Source texts of formatted documents:
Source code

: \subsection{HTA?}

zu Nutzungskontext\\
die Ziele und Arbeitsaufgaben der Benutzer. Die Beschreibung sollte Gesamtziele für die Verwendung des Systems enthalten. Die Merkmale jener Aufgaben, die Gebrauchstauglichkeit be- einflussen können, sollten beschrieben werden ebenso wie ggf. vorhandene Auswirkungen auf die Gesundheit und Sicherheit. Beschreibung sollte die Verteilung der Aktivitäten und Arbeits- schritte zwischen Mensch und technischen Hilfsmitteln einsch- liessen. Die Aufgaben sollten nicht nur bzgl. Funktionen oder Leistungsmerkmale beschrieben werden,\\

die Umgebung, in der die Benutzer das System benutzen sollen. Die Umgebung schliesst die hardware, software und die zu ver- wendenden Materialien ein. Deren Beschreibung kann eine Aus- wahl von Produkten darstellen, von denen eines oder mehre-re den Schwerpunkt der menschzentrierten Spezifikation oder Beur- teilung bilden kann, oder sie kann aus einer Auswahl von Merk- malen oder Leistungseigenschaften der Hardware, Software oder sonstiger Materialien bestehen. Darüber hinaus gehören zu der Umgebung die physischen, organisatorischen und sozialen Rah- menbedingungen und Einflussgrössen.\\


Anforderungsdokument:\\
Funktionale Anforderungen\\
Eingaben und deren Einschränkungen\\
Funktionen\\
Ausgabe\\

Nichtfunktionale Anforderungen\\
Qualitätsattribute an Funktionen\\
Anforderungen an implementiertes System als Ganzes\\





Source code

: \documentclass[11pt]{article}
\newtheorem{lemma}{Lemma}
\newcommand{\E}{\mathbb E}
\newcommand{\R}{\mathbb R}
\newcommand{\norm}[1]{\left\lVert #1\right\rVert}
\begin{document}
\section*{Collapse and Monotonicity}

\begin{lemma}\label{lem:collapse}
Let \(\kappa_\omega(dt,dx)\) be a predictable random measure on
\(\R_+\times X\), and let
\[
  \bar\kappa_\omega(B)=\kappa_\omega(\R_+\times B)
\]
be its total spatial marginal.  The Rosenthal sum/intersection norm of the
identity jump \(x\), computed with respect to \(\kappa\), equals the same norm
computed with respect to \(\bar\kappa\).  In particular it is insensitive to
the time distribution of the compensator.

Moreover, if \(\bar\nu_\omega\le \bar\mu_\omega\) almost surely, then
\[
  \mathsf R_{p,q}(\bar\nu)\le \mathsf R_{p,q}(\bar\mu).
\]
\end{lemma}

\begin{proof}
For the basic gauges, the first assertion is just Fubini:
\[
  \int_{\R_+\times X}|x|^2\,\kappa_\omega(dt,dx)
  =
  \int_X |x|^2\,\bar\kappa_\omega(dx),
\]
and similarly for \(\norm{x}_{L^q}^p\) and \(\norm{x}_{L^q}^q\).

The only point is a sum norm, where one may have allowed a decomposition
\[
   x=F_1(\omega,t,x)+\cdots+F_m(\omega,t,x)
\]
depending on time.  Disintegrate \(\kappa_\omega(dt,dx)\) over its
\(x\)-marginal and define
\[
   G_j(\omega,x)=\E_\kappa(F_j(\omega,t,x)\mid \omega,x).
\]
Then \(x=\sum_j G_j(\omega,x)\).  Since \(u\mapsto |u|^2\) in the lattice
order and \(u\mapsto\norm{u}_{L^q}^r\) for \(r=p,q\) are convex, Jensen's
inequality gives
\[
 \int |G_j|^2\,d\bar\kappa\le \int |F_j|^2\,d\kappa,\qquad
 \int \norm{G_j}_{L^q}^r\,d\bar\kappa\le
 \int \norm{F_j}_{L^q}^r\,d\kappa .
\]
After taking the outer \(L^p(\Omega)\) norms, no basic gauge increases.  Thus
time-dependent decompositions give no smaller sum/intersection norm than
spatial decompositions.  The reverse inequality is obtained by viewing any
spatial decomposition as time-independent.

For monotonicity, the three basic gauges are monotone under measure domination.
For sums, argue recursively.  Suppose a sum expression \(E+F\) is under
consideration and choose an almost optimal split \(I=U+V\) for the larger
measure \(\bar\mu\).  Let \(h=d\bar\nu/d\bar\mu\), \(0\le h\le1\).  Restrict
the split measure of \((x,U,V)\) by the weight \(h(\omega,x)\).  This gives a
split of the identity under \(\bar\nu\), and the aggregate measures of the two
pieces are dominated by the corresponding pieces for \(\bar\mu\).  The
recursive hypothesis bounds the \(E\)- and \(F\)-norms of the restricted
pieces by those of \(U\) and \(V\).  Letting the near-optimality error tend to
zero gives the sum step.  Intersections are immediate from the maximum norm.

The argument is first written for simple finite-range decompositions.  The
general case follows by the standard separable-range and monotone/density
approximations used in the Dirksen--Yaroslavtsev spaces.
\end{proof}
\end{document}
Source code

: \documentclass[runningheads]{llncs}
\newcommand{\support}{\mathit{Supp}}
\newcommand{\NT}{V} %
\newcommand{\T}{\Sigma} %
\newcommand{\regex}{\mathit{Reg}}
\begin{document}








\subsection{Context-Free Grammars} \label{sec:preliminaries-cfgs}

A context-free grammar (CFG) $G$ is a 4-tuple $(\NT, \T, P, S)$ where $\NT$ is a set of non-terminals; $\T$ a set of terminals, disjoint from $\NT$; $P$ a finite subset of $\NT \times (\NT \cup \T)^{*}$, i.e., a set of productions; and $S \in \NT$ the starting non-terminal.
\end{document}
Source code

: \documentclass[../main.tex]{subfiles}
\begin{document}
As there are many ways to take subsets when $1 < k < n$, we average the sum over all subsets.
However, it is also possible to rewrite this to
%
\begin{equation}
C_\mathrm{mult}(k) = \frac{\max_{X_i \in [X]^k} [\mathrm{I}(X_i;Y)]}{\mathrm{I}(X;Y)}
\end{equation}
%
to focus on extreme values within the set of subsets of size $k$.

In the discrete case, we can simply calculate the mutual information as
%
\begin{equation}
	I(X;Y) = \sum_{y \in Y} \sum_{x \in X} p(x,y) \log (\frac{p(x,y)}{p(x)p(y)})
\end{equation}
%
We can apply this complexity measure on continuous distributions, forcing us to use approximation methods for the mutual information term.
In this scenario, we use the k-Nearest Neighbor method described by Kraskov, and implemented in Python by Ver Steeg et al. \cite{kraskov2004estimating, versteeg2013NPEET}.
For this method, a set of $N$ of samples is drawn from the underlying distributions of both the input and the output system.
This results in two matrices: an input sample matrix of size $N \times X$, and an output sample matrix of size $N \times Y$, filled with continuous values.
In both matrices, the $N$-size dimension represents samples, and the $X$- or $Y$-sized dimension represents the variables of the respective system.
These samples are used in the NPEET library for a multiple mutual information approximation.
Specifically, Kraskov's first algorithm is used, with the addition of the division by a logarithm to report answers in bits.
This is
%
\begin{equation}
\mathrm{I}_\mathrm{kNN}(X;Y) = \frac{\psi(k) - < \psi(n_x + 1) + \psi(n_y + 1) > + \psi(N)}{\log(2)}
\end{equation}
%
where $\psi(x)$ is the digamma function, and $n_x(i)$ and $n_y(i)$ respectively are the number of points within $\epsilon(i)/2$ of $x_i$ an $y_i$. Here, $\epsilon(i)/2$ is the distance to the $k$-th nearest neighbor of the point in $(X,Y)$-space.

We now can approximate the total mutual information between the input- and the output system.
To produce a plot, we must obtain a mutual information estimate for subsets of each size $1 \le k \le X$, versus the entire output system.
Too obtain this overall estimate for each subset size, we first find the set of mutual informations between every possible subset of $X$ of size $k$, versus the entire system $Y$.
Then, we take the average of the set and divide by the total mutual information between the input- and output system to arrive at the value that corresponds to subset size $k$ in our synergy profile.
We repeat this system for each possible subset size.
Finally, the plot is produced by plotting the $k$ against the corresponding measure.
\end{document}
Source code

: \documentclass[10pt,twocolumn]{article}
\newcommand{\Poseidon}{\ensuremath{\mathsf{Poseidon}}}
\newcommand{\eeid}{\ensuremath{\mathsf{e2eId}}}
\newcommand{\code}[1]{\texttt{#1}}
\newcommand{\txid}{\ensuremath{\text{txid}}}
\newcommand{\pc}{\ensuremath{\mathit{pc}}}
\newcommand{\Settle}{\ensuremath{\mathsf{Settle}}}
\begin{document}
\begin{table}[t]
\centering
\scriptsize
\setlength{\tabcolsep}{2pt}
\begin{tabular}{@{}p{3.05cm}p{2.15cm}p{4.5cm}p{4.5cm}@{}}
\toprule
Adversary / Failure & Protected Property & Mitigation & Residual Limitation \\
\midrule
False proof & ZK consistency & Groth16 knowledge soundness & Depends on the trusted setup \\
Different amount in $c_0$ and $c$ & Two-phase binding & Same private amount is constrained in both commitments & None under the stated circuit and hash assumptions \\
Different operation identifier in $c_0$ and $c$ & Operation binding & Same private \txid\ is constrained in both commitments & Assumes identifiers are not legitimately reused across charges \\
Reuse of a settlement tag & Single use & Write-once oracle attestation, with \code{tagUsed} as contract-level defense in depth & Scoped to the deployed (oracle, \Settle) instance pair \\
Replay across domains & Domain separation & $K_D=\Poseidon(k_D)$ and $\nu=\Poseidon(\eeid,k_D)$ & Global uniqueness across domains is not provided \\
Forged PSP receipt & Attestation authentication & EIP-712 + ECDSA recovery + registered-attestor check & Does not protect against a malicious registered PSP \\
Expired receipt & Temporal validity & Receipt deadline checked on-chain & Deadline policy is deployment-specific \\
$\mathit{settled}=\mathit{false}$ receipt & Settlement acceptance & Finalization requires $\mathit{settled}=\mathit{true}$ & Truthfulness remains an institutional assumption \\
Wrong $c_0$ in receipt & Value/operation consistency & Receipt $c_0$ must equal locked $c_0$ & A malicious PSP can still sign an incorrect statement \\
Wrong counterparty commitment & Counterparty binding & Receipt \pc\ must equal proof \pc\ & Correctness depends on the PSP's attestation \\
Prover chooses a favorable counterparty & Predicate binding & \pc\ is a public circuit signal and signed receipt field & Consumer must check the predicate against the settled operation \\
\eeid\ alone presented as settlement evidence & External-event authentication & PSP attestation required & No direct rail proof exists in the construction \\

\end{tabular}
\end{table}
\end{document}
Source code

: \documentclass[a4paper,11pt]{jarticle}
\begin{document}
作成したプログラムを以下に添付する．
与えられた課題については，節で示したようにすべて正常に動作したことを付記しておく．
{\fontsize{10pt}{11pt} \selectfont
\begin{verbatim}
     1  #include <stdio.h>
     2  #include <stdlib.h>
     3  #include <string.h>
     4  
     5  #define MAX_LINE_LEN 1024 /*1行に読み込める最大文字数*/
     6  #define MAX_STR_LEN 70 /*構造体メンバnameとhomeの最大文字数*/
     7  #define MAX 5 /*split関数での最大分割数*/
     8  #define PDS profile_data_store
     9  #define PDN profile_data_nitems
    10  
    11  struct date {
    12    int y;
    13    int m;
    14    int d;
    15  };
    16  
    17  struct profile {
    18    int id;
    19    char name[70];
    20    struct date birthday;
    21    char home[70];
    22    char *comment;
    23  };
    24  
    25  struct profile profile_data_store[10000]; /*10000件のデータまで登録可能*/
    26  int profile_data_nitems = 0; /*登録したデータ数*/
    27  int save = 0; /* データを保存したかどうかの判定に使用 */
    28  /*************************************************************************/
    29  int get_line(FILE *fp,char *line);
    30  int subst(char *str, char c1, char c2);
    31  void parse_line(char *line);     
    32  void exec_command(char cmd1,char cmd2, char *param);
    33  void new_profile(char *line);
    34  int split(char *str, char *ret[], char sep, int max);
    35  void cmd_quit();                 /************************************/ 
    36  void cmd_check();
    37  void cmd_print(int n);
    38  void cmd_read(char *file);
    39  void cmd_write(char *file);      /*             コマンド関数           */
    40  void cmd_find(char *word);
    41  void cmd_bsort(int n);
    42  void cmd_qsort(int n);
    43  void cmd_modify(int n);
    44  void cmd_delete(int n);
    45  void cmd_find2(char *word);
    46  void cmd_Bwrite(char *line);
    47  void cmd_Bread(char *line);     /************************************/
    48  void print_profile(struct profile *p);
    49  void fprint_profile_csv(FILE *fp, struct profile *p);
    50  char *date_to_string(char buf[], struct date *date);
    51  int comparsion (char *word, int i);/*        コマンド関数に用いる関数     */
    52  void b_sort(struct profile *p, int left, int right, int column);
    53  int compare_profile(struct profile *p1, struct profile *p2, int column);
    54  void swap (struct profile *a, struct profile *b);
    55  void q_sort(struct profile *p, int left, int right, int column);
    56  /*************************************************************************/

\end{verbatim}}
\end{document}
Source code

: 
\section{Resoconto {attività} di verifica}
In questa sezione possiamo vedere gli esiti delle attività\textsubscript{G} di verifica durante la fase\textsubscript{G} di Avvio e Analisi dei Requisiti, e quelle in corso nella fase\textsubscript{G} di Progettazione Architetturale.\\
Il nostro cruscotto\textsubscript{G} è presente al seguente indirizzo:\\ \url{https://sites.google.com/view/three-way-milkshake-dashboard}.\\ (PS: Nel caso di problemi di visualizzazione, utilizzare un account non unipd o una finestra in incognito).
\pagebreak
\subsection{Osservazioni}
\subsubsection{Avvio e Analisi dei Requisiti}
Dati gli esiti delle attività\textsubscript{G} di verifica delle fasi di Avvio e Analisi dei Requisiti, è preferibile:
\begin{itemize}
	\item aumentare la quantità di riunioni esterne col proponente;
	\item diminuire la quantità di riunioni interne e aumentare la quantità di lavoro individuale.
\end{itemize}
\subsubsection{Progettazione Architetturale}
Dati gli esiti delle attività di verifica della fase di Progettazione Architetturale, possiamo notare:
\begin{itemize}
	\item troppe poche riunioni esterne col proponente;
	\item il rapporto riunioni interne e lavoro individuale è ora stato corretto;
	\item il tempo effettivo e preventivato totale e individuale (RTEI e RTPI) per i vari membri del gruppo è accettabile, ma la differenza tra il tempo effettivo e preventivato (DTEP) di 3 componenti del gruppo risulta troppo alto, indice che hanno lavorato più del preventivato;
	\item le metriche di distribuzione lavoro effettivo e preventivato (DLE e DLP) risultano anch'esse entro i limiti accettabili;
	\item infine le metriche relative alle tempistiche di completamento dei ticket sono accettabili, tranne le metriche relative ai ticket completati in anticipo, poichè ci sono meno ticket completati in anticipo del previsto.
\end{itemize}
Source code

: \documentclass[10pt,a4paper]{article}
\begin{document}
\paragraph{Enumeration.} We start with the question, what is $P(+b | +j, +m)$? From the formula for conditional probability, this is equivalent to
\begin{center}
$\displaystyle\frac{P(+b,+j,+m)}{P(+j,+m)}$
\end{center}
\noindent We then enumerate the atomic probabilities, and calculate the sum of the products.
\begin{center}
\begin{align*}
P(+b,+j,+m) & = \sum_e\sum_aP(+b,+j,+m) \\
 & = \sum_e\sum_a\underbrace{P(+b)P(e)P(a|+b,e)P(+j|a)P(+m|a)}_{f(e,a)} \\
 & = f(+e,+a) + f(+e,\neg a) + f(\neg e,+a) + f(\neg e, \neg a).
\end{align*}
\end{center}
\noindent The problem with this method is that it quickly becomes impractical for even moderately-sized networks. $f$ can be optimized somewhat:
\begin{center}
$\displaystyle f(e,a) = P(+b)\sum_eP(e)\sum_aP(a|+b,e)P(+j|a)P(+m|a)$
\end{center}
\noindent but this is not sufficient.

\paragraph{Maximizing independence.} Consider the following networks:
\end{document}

Your task: In the answer, give the lines from the first line of the data through the line with "zu Nutzungskontext\\", exactly as they appear and with no additions.

Task response:
Source code

: \subsection{HTA?}

zu Nutzungskontext\\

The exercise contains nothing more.